The Connecting Nature project aims to bring nature back into cities across Europe.
The project is led by Dr Marcus Collier of Trinity College. He explained that the project “will co-create city-wide master plans to scale out nature-based solutions and generate funding for them.
This is not just about building climate resilience, it is about transforming cities for future generations.
Speaking to TheJournal.ie Dr Collier explained that these nature-based solutions can be extremely beneficial.
He said that there is growing recognition that investment in smart nature-based solutions can be hugely beneficial to cities and help to address problems such as excessive rain, heat or dust.
These solutions include the creation of urban woodlands, roof gardens, green walls and green corridors.
Dr Collier said that research has shown that employees who have access to roof gardens take fewer sick days and strikes decline.
The team also created mobile “green living rooms” which have proven effective at combating “urban heat islands”.
These heat islands are the stifling parts of big cities, such as London and Berlin, that are significantly warmer than the surrounding area.
The project partners will develop innovative nature-based solutions in various European cities.
The frontrunner cities are Glasgow, Poznan in Poland and Genk in Belgium. No Irish cities are involved in the project.

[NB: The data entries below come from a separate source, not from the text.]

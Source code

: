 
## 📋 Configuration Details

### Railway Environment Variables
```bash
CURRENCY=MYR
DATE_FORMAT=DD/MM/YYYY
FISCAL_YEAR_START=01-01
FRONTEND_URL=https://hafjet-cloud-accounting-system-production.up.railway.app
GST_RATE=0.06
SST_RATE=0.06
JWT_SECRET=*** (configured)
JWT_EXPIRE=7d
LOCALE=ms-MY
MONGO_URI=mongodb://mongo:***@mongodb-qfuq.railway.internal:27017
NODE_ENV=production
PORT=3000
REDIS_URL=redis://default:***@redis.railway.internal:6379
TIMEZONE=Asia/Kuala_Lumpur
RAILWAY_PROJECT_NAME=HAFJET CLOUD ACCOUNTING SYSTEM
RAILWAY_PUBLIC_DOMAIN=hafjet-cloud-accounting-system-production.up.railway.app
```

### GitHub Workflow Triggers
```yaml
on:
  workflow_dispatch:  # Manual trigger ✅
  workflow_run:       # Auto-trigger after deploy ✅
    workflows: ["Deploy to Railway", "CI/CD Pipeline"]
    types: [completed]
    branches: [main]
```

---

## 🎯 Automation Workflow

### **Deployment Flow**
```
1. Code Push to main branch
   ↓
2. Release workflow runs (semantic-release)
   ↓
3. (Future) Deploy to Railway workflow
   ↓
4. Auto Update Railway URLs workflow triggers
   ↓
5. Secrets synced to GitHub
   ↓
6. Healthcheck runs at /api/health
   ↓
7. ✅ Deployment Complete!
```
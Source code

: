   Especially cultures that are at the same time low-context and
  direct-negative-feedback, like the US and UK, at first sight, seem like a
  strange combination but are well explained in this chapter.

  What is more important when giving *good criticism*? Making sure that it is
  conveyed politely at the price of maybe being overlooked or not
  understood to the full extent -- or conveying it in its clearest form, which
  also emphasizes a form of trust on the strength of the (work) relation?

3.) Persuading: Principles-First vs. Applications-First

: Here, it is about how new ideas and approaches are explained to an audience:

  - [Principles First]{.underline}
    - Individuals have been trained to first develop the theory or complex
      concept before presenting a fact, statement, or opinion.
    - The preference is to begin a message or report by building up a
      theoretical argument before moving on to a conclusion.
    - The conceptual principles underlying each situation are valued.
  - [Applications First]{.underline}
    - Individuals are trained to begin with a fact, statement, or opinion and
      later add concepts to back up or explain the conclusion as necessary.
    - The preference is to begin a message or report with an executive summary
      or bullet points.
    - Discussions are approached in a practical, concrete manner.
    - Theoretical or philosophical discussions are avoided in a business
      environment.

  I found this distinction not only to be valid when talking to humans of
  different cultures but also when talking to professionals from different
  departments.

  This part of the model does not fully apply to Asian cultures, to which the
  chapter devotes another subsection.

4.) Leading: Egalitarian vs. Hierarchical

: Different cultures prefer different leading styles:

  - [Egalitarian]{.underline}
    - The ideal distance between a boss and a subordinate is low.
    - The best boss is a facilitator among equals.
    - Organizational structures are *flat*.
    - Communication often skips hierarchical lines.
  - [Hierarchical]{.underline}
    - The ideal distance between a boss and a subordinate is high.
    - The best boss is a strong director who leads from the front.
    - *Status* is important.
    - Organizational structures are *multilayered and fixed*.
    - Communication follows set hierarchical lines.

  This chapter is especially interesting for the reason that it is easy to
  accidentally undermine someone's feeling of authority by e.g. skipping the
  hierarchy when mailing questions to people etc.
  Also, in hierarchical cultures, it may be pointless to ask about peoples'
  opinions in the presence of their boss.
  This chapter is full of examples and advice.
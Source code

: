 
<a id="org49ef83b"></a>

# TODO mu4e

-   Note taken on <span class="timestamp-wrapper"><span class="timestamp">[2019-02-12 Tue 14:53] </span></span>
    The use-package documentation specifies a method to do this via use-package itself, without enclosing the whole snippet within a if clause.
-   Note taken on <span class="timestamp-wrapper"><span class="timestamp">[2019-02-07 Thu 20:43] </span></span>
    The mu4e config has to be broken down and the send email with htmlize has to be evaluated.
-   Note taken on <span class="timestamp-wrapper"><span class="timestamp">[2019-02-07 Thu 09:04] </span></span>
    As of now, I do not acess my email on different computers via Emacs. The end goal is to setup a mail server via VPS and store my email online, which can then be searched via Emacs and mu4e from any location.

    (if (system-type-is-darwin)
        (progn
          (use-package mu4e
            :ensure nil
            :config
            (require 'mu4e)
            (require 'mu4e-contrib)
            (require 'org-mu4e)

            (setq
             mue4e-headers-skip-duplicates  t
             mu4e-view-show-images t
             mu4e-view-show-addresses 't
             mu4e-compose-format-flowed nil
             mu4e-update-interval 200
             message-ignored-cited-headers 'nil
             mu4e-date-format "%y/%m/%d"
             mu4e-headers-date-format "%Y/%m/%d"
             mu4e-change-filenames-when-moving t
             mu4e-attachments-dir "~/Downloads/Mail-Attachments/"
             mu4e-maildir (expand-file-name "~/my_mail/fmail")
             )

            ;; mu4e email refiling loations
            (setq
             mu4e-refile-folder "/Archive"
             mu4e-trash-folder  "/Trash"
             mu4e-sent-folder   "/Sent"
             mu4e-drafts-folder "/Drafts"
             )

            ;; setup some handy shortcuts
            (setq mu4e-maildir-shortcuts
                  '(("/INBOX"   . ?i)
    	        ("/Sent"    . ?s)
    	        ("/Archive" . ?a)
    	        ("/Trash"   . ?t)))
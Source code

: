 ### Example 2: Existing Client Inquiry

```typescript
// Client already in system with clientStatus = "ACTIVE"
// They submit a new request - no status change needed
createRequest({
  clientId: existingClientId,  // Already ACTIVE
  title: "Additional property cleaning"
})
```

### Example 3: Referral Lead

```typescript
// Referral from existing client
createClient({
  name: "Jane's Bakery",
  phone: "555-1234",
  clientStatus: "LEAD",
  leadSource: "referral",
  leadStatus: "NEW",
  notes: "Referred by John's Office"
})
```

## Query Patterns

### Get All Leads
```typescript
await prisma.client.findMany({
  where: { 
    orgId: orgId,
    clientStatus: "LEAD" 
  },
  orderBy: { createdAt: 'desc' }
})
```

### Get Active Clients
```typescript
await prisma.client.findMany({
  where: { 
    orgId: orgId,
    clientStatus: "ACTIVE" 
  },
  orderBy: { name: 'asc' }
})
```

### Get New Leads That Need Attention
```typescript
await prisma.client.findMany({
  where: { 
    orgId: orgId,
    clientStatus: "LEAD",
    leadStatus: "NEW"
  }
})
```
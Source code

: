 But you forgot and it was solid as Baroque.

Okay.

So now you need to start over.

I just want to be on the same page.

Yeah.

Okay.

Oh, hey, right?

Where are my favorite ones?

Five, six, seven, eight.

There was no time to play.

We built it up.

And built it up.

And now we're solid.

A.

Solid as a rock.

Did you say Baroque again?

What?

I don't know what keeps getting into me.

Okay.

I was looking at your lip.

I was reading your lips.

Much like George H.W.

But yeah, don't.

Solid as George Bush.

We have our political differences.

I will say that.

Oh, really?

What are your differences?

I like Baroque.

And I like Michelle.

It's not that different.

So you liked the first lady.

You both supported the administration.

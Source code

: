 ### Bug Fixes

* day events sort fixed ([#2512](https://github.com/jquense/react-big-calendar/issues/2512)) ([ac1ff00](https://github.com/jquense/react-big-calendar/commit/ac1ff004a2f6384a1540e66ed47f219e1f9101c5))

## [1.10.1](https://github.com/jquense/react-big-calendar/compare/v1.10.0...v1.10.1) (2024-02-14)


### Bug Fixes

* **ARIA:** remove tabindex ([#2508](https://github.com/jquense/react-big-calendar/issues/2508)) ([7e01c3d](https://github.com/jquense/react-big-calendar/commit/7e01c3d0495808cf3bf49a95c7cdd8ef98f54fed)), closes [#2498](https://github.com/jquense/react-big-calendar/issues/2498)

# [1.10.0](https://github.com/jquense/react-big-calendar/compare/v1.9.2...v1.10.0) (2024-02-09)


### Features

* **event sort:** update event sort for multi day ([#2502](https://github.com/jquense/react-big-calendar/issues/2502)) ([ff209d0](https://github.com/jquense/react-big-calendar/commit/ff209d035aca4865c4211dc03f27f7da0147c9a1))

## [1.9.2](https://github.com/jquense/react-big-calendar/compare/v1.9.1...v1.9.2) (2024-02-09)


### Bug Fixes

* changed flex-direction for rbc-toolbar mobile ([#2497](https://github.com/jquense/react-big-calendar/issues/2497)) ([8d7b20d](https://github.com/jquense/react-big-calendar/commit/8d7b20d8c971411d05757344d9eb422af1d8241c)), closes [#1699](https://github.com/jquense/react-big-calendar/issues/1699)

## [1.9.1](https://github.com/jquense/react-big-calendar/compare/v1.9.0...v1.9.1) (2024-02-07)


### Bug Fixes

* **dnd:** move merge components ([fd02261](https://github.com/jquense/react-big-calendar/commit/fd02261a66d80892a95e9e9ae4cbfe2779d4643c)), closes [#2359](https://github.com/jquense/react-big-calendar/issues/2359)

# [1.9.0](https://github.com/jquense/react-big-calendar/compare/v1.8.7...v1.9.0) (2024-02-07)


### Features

Dr Collier argued that the solutions are beneficial on two fronts, firstly they work and, secondly, people enjoy them:
In Poznan they introduced artificial sandy beaches along the city’s river which is helping combat the danger posed by flash floods and is also beautiful to walk the dog on.
Thirty-seven organisations from 19 countries are involved in the Trinity led project which seeks to establish Europe as a global leader in rethinking how cities can support and benefit from nature.
Head of the School of Natural Sciences at Trinity, Professor Fraser Mitchell, said: “In this post-Brexit world, there are many fears and concerns.
“But projects like Connecting Nature build on diversity, bringing together local authorities, communities, industry partners and researchers to build important networks of trust and cooperation across Europe.”